Hyperparameter search with population based training in tensorflow

Deep learning researchers often spend a large amount of time tuning their architecture and hyper-parameters. A simple method to reduce this human effort is to perform a grid search, essentially random search, on a given range of possible hyper-parameter values. This method is exponential in the number of hyper-parameters and requires to train the entire neural network until convergence for each hyper-parameter setting.

More advanced work such as reinforcement learning for architecture search and evolutionary approaches allow to not only search in the space of hyper-parameters but also architectures. On the downside, these methods are really expensive and require hundreds of GPUs.

Recently, a very simple method for hyper-parameter search has been proposed by DeepMind [1]. In this article, I will showcase the method with a simple tensorflow example. While this method is only suitable for fixed architectures with variable hyper-parameters, there are methods such as network morphisms [2] that allow to extend this approach to architecture search. The implementation of these network morphisms is a bit more complicated, so I will leave an implementation of network morphisms to a follow-up blog post.

Population based training (PBT)

Population based training is based on the idea that we have a population of training runs with different hyper-parameters, and every \(m\) iterations we exploit and explore. Exploitation of the best training runs is defined by overwriting the parameters and hyper-parameters of the worst training runs, while exploration is ensured by perturbation of their hyper-parameters with noise. This procedure is visualized in the following figure.

A visualization of population based neural network training. Reproduced from [1].

Implementation in tensorflow

We will do CIFAR10 image classification in this example. Our goal is nothing fancy - just use standard fully connected layers. But how do we choose the capacity for these layers? This is where our population based training comes in - we just specify very large layers and then apply l1-regularization to essentially zero-out unnecessary connections. This prevents overfitting. The scale of this l1-regularizer will be a hyper-parameter and determined by our algorithm.

For this example, we will need tensorflow, numpy, matplotlib and a nice package called ‘observations’ that allows us to load common datasets in seconds.

import tensorflow as tf
import tensorflow.contrib as tfc
import numpy as np
import matplotlib.pyplot as plt
import observations
from functools import lru_cache

These few lines of code are literally everything we need to create two tf.Dataset instances of the CIFAR10 dataset for training and testing.

tf.reset_default_graph()

train_data, test_data = observations.cifar10('data/cifar',)
test_data = test_data[0], test_data[1].astype(np.uint8) # Fix test_data dtype

train = tf.data.Dataset.from_tensor_slices(train_data).repeat().shuffle(10000).batch(64)
test = tf.data.Dataset.from_tensors(test_data).repeat()
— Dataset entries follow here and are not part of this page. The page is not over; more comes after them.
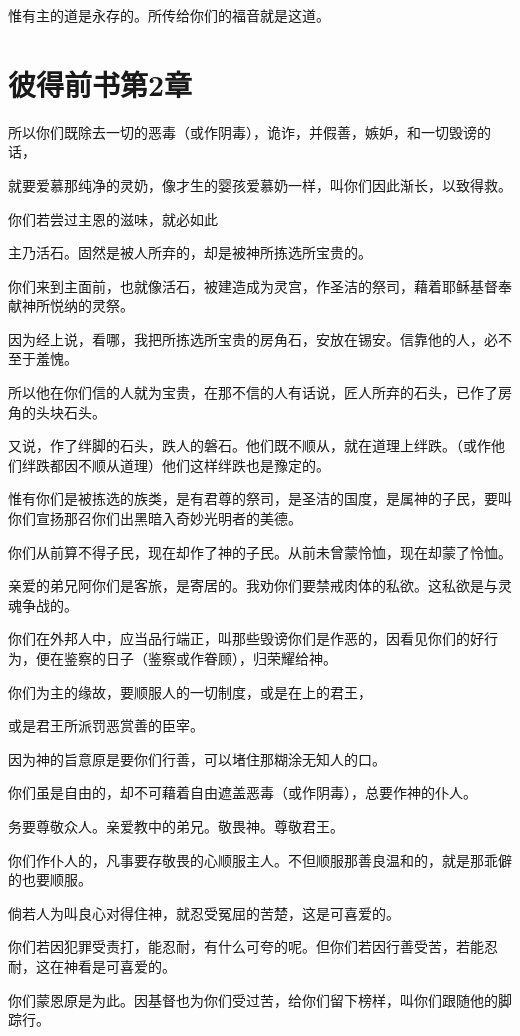 \documentclass[12pt,oneside]{book}
\begin{document}
惟有主的道是永存的。所传给你们的福音就是这道。

\chapter{彼得前书第2章}
所以你们既除去一切的恶毒（或作阴毒），诡诈，并假善，嫉妒，和一切毁谤的话，

就要爱慕那纯净的灵奶，像才生的婴孩爱慕奶一样，叫你们因此渐长，以致得救。

你们若尝过主恩的滋味，就必如此

主乃活石。固然是被人所弃的，却是被神所拣选所宝贵的。

你们来到主面前，也就像活石，被建造成为灵宫，作圣洁的祭司，藉着耶稣基督奉献神所悦纳的灵祭。

因为经上说，看哪，我把所拣选所宝贵的房角石，安放在锡安。信靠他的人，必不至于羞愧。

所以他在你们信的人就为宝贵，在那不信的人有话说，匠人所弃的石头，已作了房角的头块石头。

又说，作了绊脚的石头，跌人的磐石。他们既不顺从，就在道理上绊跌。（或作他们绊跌都因不顺从道理）他们这样绊跌也是豫定的。

惟有你们是被拣选的族类，是有君尊的祭司，是圣洁的国度，是属神的子民，要叫你们宣扬那召你们出黑暗入奇妙光明者的美德。

你们从前算不得子民，现在却作了神的子民。从前未曾蒙怜恤，现在却蒙了怜恤。

亲爱的弟兄阿你们是客旅，是寄居的。我劝你们要禁戒肉体的私欲。这私欲是与灵魂争战的。

你们在外邦人中，应当品行端正，叫那些毁谤你们是作恶的，因看见你们的好行为，便在鉴察的日子（鉴察或作眷顾），归荣耀给神。

你们为主的缘故，要顺服人的一切制度，或是在上的君王，

或是君王所派罚恶赏善的臣宰。

因为神的旨意原是要你们行善，可以堵住那糊涂无知人的口。

你们虽是自由的，却不可藉着自由遮盖恶毒（或作阴毒），总要作神的仆人。

务要尊敬众人。亲爱教中的弟兄。敬畏神。尊敬君王。

你们作仆人的，凡事要存敬畏的心顺服主人。不但顺服那善良温和的，就是那乖僻的也要顺服。

倘若人为叫良心对得住神，就忍受冤屈的苦楚，这是可喜爱的。

你们若因犯罪受责打，能忍耐，有什么可夸的呢。但你们若因行善受苦，若能忍耐，这在神看是可喜爱的。

你们蒙恩原是为此。因基督也为你们受过苦，给你们留下榜样，叫你们跟随他的脚踪行。
\end{document}
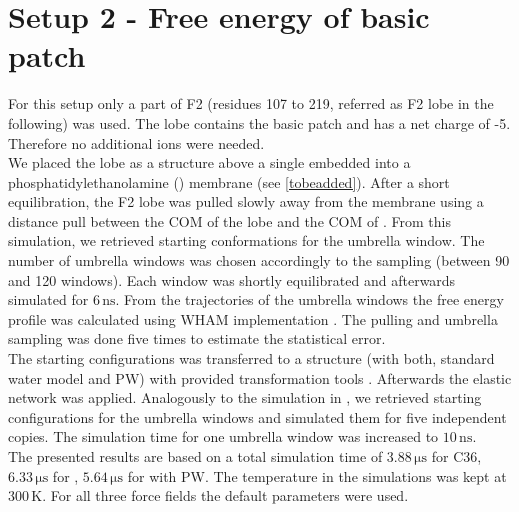 \section{Setup 2 - Free energy of basic patch}
\label{setup:setup2}
For this setup only a part of F2 (residues 107 to 219, referred as F2 lobe in the following) was used. The lobe contains the basic patch and has a net charge of -5. Therefore no additional ions were needed.\\
We placed the lobe as a \charmm{} structure above a single \pip{} embedded into a phosphatidylethanolamine (\pope{}) membrane (see \autoref{tobeadded}). After a short equilibration, the F2 lobe was pulled slowly away from the membrane using a distance pull between the COM of the lobe and the COM of \pip{}. From this simulation, we retrieved starting conformations for the umbrella window. The number of umbrella windows was chosen accordingly to the sampling (between 90 and 120 windows). Each window was shortly equilibrated and afterwards simulated for $6\,\si{\nano\second}$.  From the trajectories of the umbrella windows the free energy profile was calculated using \gromacs{} WHAM implementation \autocite{gromacsWHAM}. The pulling and umbrella sampling was done five times to estimate the statistical error.\\
The starting configurations was transferred to a \martini{} structure (with both, standard water model and PW) with provided transformation tools \autocite{backward.py}. Afterwards the elastic network was applied. Analogously to the simulation in \charmm{}, we retrieved starting configurations for the umbrella windows and simulated them for five independent copies. The simulation time for one umbrella window was increased to $10\,\si{\nano\second}$.\\
The presented results are based on a total simulation time of $3.88\,\si{\micro\second}$ for C36, $6.33\,\si{\micro\second}$ for \martini{}, $5.64\,\si{\micro\second}$ for \martini{} with PW. The temperature in the simulations was kept at $300\,\si{\kelvin}$. For all three force fields the default parameters were used.
%
%
%
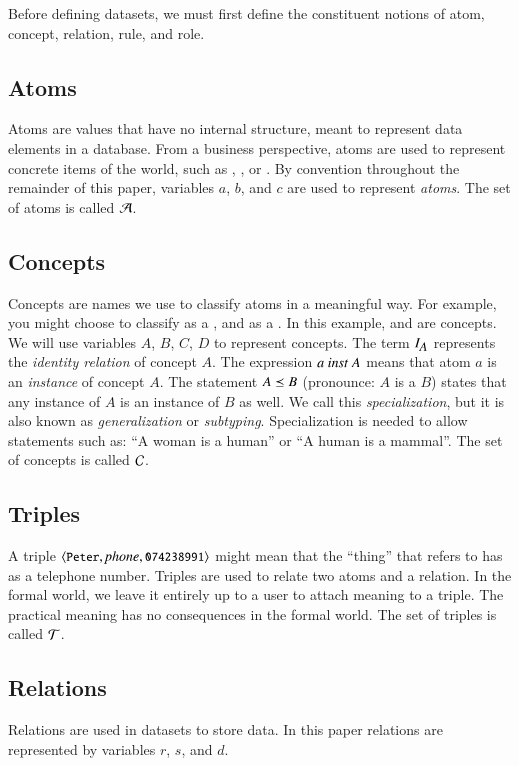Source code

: \documentclass{elsarticle}
\begin{document}
	Before defining datasets, we must first define the constituent notions of atom, concept, relation, rule, and role.
\subsection{Atoms}
	Atoms are values that have no internal structure, meant to represent data elements in a database.
	From a business perspective, atoms are used to represent concrete items of the world,
	such as , , or .
	By convention throughout the remainder of this paper, variables $a$, $b$, and $c$ are used to represent \emph{atoms}.
	The set of atoms is called $\mathcal{A}$.
	
\subsection{Concepts}
	Concepts are names we use to classify atoms in a meaningful way.
	For example, you might choose to classify  as a , and  as a .
	In this example,  and  are concepts.
    We will use variables $A$, $B$, $C$, $D$ to represent concepts.
	The term $I_{\text{\it \small A\/}}$ represents the \emph{identity relation} of concept $A$.
	The expression $a\ \text{\it inst\/}\ A$ means that atom $a$ is an \emph{instance} of concept $A$.
	The statement $A\preceq B$ (pronounce: $A$ is a $B$) states that any instance of $A$ is an instance of $B$ as well.
	We call this {\em specialization}, but it is also known as {\em generalization} or {\em subtyping}.
	Specialization is needed to allow statements such as: ``A woman is a human'' or ``A human is a mammal''.
	The set of concepts is called $\mathcal{C}$.
	
\subsection{Triples}
	A triple $\langle{\text{{\tt\small Peter}}},{\text{\it phone\/}},{\text{{\tt\small 074238991}}}\rangle$ might mean that the ``thing'' that  refers to
	has  as a telephone number.
	Triples are used to relate two atoms and a relation.
	In the formal world, we leave it entirely up to a user to attach meaning to a triple.
	The practical meaning has no consequences in the formal world.
	The set of triples is called $\mathcal{T}$.

\subsection{Relations}
	Relations are used in datasets to store data.
	In this paper relations are represented by variables $r$, $s$, and $d$.
\end{document}
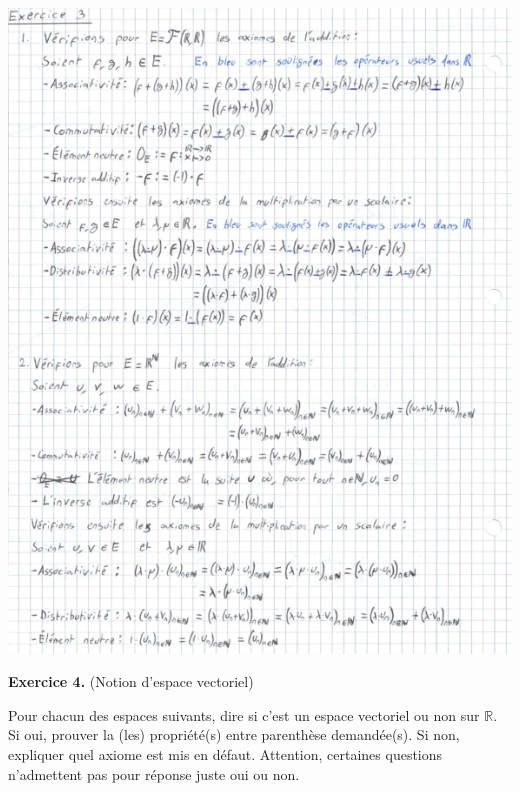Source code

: \documentclass[a4paper, 10pt]{report}
\begin{document}
	\includegraphics{ex03.png}

	\vspace{5mm}
	\noindent
	\textbf{Exercice 4.} (Notion d'espace vectoriel)
	
	\indent Pour chacun des espaces suivants, dire si c'est un espace
	vectoriel ou non sur $\mathbb{R}$. Si oui, prouver la (les)
	propriété(s) entre parenthèse demandée(s). Si non, expliquer quel
	axiome est mis en défaut. Attention, certaines questions
	n'admettent pas pour réponse juste oui ou non.
	
\end{document}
We now create an iterator to iterate over either the training or test data. For that, we use iterator handles as described in the tensorflow documentation.

handle = tf.placeholder(tf.string, [])
itr = tf.data.Iterator.from_string_handle(handle, train.output_types, train.output_shapes)
inputs, labels = itr.get_next()

def make_handle(sess, dataset):
  iterator = dataset.make_initializable_iterator()
  handle, _ = sess.run([iterator.string_handle(), iterator.initializer])
  return handle

The two tensors inputs and labels now contain the data, we cast them to the right data types and shape.

inputs = tf.cast(inputs, tf.float32) / 255.0
inputs = tf.layers.flatten(inputs)
labels = tf.cast(labels, tf.int32)

Next, we create the model we’ll be using to classify CIFAR10 images.

class Model:

  def __init__(self, model_id: int, regularize=True):
    self.model_id = model_id
    self.name_scope = tf.get_default_graph().get_name_scope()
    
    # Regularization
    if regularize:
      l1_reg = self._create_regularizer()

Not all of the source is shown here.